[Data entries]
__________

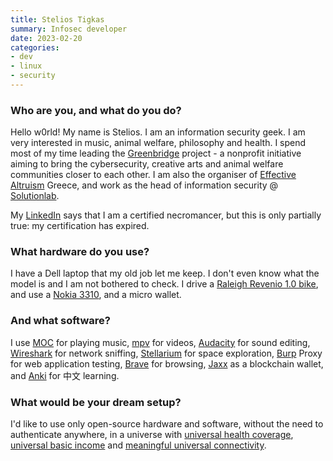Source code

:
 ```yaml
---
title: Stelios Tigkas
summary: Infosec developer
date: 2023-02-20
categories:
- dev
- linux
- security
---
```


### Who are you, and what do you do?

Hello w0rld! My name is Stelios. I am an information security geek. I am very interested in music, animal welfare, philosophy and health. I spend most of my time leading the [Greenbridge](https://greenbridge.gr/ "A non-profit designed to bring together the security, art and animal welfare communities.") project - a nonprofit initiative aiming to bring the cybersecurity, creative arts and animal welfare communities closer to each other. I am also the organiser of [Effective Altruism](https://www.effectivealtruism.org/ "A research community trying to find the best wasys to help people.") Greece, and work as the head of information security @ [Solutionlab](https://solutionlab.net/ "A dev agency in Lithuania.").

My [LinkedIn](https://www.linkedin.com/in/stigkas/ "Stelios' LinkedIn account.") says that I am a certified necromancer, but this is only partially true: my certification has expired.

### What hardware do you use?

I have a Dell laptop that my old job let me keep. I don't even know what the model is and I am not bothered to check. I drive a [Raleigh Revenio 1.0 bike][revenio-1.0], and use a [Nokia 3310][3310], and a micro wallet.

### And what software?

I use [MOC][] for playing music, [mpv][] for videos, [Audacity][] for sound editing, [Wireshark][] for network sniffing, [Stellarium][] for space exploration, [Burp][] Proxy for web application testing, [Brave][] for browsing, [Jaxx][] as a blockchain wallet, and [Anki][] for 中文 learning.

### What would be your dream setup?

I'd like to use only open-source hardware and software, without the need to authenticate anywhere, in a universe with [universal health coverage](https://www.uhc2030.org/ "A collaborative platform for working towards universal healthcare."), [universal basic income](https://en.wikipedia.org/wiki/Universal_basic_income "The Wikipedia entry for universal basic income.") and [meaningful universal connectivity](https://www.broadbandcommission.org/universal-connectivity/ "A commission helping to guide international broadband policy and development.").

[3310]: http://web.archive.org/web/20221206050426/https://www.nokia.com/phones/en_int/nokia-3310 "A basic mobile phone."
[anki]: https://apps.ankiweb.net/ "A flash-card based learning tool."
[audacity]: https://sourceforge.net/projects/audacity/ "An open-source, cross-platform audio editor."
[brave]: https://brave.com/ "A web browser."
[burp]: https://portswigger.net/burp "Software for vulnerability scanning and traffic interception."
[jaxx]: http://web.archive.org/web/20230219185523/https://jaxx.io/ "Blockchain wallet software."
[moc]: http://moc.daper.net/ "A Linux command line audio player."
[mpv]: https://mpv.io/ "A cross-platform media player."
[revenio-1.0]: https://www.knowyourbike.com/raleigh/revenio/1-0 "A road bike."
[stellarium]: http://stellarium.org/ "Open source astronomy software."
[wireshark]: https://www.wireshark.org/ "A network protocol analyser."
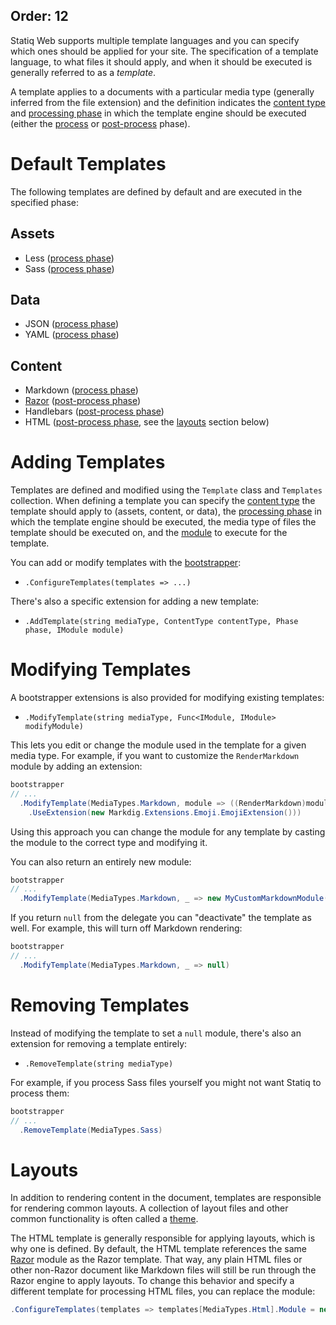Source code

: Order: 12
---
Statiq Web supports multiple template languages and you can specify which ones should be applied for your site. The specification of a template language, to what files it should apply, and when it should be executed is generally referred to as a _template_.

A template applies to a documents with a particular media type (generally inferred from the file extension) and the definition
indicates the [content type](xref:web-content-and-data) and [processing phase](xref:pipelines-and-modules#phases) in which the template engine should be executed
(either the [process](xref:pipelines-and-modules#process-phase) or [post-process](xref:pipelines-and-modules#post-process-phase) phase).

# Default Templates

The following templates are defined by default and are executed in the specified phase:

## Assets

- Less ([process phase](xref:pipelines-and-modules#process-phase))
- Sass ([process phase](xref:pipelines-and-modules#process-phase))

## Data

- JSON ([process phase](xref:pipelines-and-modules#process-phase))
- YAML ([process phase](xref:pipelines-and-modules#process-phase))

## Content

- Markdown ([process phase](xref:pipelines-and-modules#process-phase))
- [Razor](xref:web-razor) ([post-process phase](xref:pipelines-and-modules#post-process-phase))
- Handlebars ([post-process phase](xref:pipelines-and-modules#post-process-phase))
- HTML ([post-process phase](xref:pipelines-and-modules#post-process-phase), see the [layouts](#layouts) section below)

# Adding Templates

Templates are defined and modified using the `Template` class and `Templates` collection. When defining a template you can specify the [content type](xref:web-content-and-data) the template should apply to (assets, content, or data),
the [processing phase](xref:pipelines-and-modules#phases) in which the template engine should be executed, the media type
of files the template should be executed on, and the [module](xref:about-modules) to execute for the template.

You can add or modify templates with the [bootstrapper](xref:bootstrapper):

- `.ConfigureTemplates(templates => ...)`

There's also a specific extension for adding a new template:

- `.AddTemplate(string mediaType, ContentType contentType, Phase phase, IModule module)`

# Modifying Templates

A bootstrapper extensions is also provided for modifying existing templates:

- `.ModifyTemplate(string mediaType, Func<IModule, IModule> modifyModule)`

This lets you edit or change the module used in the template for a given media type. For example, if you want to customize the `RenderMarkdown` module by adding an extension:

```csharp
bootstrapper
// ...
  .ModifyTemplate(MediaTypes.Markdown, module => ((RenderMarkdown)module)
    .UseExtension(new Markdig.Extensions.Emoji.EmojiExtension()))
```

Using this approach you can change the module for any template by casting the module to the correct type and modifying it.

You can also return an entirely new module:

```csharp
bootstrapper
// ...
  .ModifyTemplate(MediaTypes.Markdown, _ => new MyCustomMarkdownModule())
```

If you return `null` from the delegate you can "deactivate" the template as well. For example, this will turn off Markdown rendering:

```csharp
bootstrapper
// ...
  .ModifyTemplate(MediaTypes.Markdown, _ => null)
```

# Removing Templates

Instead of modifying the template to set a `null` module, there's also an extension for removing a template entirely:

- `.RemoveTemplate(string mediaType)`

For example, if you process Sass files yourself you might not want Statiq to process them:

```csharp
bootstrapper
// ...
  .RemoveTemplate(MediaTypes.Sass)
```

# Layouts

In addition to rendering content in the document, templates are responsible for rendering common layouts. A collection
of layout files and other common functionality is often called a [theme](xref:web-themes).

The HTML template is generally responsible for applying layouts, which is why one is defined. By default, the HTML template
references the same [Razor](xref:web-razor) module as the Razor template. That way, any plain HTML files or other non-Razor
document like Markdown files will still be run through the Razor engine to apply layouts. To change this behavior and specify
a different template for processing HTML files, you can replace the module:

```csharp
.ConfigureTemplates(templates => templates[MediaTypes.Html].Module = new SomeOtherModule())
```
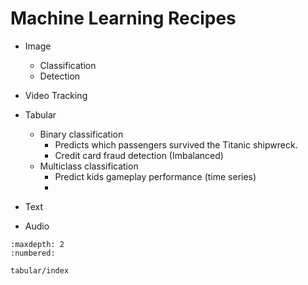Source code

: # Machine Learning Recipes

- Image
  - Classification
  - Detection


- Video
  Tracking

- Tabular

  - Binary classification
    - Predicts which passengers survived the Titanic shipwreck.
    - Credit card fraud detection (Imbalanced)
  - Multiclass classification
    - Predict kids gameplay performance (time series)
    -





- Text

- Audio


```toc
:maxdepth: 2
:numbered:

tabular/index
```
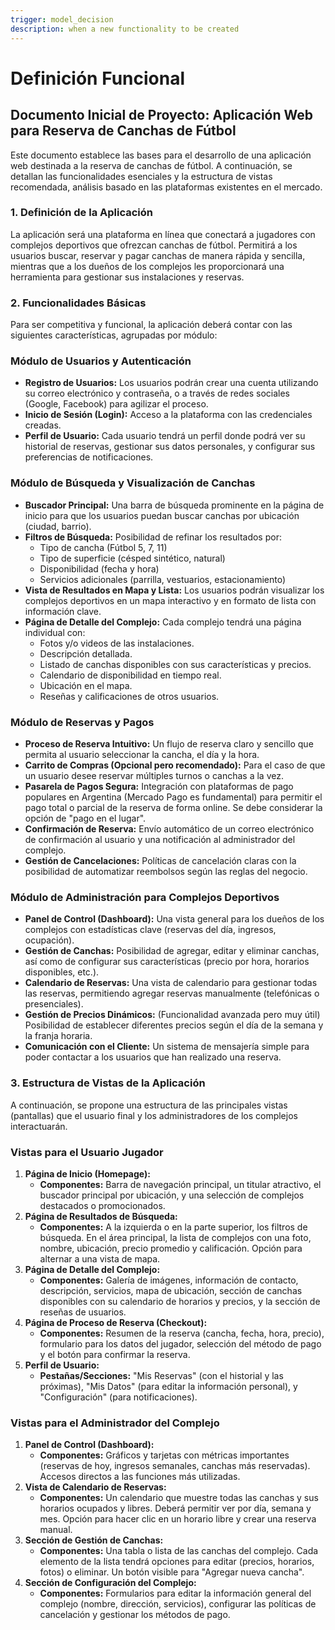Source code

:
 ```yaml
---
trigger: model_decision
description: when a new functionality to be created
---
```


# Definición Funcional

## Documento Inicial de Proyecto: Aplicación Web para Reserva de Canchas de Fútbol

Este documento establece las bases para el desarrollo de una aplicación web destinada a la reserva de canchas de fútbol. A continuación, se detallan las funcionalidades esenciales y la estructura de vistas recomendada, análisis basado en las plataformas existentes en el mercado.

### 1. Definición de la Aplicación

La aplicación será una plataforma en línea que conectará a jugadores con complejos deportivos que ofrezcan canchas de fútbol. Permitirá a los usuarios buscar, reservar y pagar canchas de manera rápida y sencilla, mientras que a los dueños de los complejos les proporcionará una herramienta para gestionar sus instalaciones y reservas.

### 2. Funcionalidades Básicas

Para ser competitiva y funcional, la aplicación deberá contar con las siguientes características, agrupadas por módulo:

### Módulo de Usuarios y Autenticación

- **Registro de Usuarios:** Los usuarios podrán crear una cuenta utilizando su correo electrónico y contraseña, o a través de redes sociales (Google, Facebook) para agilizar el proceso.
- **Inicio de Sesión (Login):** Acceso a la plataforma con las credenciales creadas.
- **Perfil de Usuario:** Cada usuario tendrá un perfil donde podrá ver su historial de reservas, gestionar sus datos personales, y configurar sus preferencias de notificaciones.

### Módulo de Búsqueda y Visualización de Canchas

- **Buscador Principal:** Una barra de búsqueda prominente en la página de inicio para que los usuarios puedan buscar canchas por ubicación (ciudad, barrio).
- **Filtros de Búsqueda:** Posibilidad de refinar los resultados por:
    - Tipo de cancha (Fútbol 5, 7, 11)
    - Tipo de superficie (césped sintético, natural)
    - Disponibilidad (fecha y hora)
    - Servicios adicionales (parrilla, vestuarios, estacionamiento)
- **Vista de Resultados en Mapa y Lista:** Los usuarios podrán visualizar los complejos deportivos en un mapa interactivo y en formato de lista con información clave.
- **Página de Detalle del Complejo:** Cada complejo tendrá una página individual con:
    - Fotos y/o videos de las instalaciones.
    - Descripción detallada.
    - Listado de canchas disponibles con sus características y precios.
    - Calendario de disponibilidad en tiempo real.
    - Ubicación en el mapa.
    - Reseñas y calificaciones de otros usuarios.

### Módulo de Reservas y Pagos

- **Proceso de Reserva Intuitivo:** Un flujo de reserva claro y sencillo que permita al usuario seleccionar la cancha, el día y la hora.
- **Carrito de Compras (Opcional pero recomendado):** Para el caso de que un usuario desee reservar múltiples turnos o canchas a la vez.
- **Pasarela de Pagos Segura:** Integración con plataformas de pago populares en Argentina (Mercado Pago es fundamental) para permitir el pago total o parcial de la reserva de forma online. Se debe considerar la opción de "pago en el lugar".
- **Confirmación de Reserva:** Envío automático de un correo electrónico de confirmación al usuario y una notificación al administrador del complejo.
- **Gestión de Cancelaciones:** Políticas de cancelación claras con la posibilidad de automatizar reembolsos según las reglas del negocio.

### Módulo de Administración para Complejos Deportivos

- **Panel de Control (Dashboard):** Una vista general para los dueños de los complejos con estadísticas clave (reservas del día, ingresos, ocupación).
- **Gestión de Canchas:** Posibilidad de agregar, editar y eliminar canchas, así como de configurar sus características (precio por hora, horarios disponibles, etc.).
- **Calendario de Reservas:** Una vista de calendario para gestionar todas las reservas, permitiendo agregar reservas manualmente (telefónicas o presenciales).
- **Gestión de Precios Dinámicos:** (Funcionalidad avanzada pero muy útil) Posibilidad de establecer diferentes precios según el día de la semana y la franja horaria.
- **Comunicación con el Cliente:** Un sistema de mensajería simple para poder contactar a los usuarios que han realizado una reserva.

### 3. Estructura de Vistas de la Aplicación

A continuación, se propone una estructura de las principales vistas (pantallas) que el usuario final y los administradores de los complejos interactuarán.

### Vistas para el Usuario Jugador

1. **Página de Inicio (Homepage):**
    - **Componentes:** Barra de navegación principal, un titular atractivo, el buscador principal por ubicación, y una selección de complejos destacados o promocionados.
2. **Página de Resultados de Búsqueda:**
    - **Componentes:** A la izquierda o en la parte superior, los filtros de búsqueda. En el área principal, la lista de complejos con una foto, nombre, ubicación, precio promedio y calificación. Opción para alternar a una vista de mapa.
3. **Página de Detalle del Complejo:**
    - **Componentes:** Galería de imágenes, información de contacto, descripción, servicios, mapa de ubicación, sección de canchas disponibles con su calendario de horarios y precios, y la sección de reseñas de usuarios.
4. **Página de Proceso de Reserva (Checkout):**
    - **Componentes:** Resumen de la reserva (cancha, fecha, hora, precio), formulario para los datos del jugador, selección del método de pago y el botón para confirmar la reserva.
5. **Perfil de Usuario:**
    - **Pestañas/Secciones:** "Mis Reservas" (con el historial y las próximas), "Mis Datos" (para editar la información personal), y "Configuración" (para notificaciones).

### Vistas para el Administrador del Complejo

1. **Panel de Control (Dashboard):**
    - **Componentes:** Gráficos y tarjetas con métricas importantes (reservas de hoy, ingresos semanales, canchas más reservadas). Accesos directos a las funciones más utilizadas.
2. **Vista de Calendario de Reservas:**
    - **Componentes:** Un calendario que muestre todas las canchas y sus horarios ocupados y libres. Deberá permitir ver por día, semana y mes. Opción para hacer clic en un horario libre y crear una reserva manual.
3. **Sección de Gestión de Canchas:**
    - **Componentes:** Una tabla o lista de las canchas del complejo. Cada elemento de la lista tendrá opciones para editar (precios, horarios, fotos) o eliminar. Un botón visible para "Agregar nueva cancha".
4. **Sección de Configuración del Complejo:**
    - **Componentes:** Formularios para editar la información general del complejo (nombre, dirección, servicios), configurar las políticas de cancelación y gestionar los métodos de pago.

__________

* **To do**:
Copy out, from the records above, every line that holds the string "hardware".

* **Solution for this problem**:
### What hardware do you use?
I'd like to use only open-source hardware and software, without the need to authenticate anywhere, in a universe with [universal health coverage](https://www.uhc2030.org/ "A collaborative platform for working towards universal healthcare."), [universal basic income](https://en.wikipedia.org/wiki/Universal_basic_income "The Wikipedia entry for universal basic income.") and [meaningful universal connectivity](https://www.broadbandcommission.org/universal-connectivity/ "A commission helping to guide international broadband policy and development.").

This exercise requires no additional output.